Cette phrase, Leo Schwarz « y pense de plus en plus souvent ». Agé de 22 ans, cet étudiant en science politique au ton posé n’a aucun mal à reconnaître que « la situation d’aujourd’hui n’a rien à voir avec celle de l’Allemagne de 1938 ». Mais il reste « très choqué » par les récentes attaques qui ont visé un restaurant juif et un restaurant iranien, à Chemnitz (Saxe). Et a trouvé « incroyable » qu’un élu berlinois du parti Alternative pour l’Allemagne (AfD) ait osé épingler un bleuet au revers de sa veste, jeudi, lors d’une cérémonie du souvenir au Mémorial de l’Holocauste, prétendant ignorer que cette fleur était le symbole des nazis autrichiens dans les années 1930. « Que des choses comme ça arrivent aujourd’hui est sidérant, explique l’étudiant. On ne peut pas laisser faire. Le risque, c’est de s’habituer. C’est à ça que ça sert, les anniversaires. Pas juste pour se souvenir, mais pour dire : “Hé ! Attention !” »

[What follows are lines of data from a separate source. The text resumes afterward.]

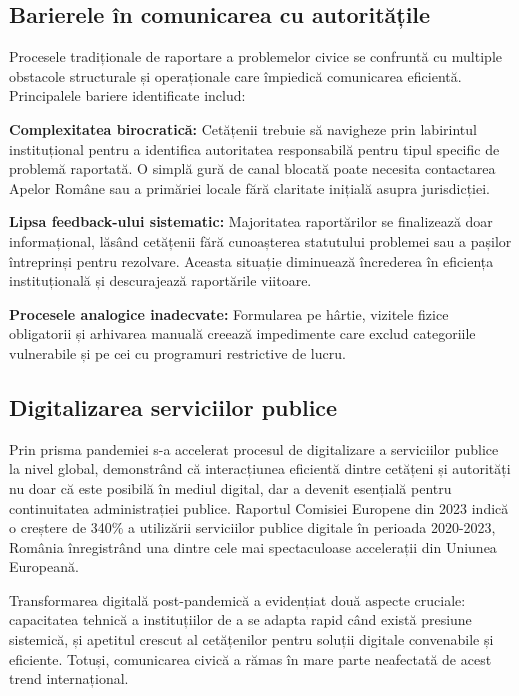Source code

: \documentclass[12pt,a4paper]{report}
\begin{document}
\subsection{Barierele în comunicarea cu autoritățile}

Procesele tradiționale de raportare a problemelor civice se confruntă cu multiple obstacole structurale și operaționale care împiedică comunicarea eficientă. Principalele bariere identificate includ:

\textbf{Complexitatea birocratică:} Cetățenii trebuie să navigheze prin labirintul instituțional pentru a identifica autoritatea responsabilă pentru tipul specific de problemă raportată. O simplă gură de canal blocată poate necesita contactarea Apelor Române sau  a primăriei locale fără claritate inițială asupra jurisdicției.

\textbf{Lipsa feedback-ului sistematic:} Majoritatea raportărilor se finalizează doar   informațional, lăsând cetățenii fără cunoașterea statutului problemei sau a pașilor întreprinși pentru rezolvare. Aceasta situație diminuează încrederea în eficiența instituțională și descurajează raportările viitoare.

\textbf{Procesele analogice inadecvate:} Formularea pe hârtie, vizitele fizice obligatorii și arhivarea manuală creează impedimente care exclud categoriile vulnerabile și pe cei cu programuri restrictive de lucru.

\subsection{Digitalizarea serviciilor publice}

Prin prisma pandemiei s-a accelerat procesul de digitalizare a serviciilor publice la nivel global, demonstrând că interacțiunea eficientă dintre cetățeni și autorități nu doar că este posibilă în mediul digital, dar a devenit esențială pentru continuitatea administrației publice. Raportul Comisiei Europene din 2023 indică o creștere de 340\% a utilizării serviciilor publice digitale în perioada 2020-2023, România înregistrând una dintre cele mai spectaculoase accelerații din Uniunea Europeană.

Transformarea digitală post-pandemică a evidențiat două aspecte cruciale: capacitatea tehnică a instituțiilor de a se adapta rapid când există presiune sistemică, și apetitul crescut al cetățenilor pentru soluții digitale convenabile și eficiente. Totuși, comunicarea civică a rămas în mare parte neafectată de acest trend internațional.
\end{document}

Plus tôt dans la journée, Angela Merkel avait tenu à peu près le même discours dans la grande synagogue de Prenzlauer Berg, un quartier de l’ancien Berlin-Est, où avait lieu la commémoration officielle du 80e anniversaire de la Nuit de cristal. « L’indifférence à l’égard du racisme, de la xénophobie et de l’antisémitisme est le premier pas vers la remise en cause de nos valeurs essentielles », a déclaré la chancelière allemande, avant de mettre en garde « ceux qui réagissent par des réponses prétendument simples aux difficultés actuelles ».

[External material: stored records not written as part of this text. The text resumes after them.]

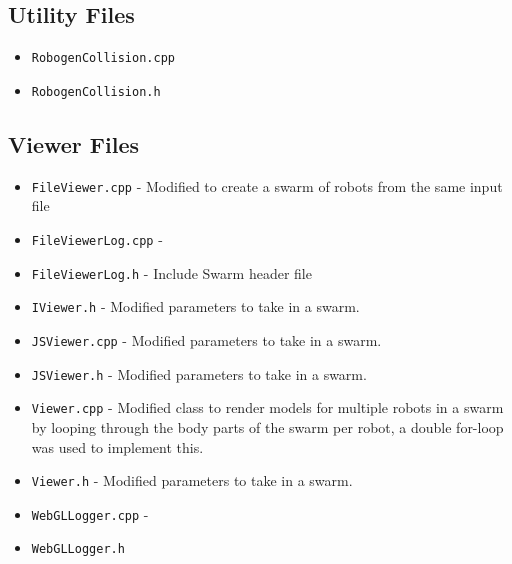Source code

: \documentclass[11pt,a4paper]{article}
\begin{document}
\subsection{Utility Files}
\begin{itemize}
    \item \texttt{RobogenCollision.cpp}
    \item \texttt{RobogenCollision.h}
\end{itemize}

\subsection{Viewer Files}
\begin{itemize}
    \item \texttt{FileViewer.cpp} - Modified to create a swarm of robots from
        the same input file
    \item \texttt{FileViewerLog.cpp} -
    \item \texttt{FileViewerLog.h} - Include Swarm header file
    \item \texttt{IViewer.h} - Modified parameters to take in a swarm.
    \item \texttt{JSViewer.cpp} - Modified parameters to take in a swarm.
    \item \texttt{JSViewer.h} - Modified parameters to take in a swarm.
    \item \texttt{Viewer.cpp} - Modified class to render models for multiple
        robots in a swarm by looping through the body parts of the swarm per
        robot, a double for-loop was used to implement this.
    \item \texttt{Viewer.h} - Modified parameters to take in a swarm.
    \item \texttt{WebGLLogger.cpp} -
    \item \texttt{WebGLLogger.h}
\end{itemize}
\end{document}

Pas une seule fois, Mme Merkel n’a cité l’AfD. Comme souvent en de telles circonstances, la chancelière a davantage parlé en fille de pasteur qu’en dirigeante politique traditionnelle, optant pour des formulations très proches de celles d’un sermon : « Que penseront les gens, au siècle prochain, quand ils se retourneront sur notre monde ? Un monde à nouveau menacé de perdre le sens du bien commun parce qu’il sépare les gens en fonction de leur croyance, de leur origine et de leur apparence. (…) La dignité de l’homme est intangible. La respecter et la protéger est le devoir de tout Etat. Tel doit être le fil conducteur de chacune de nos actions. Aussi bien politiquement que socialement. »

Lors de cette cérémonie, le président du Conseil central des juifs d’Allemagne, Josef Schuster, n’eut pas les mêmes préventions. A ses yeux, a-t-il expliqué, l’AfD est un parti d’« incendiaires moraux ». D’où son choix, assumé, d’inviter à la commémoration tous les élus du Bundestag sauf les 92 membres du groupe d’extrême droite. « Pour la communauté juive, ce serait insupportable, quatre-vingts ans après la Nuit du pogrom, de savoir que se trouvent parmi nous des représentants de ce parti », a déclaré M. Schuster.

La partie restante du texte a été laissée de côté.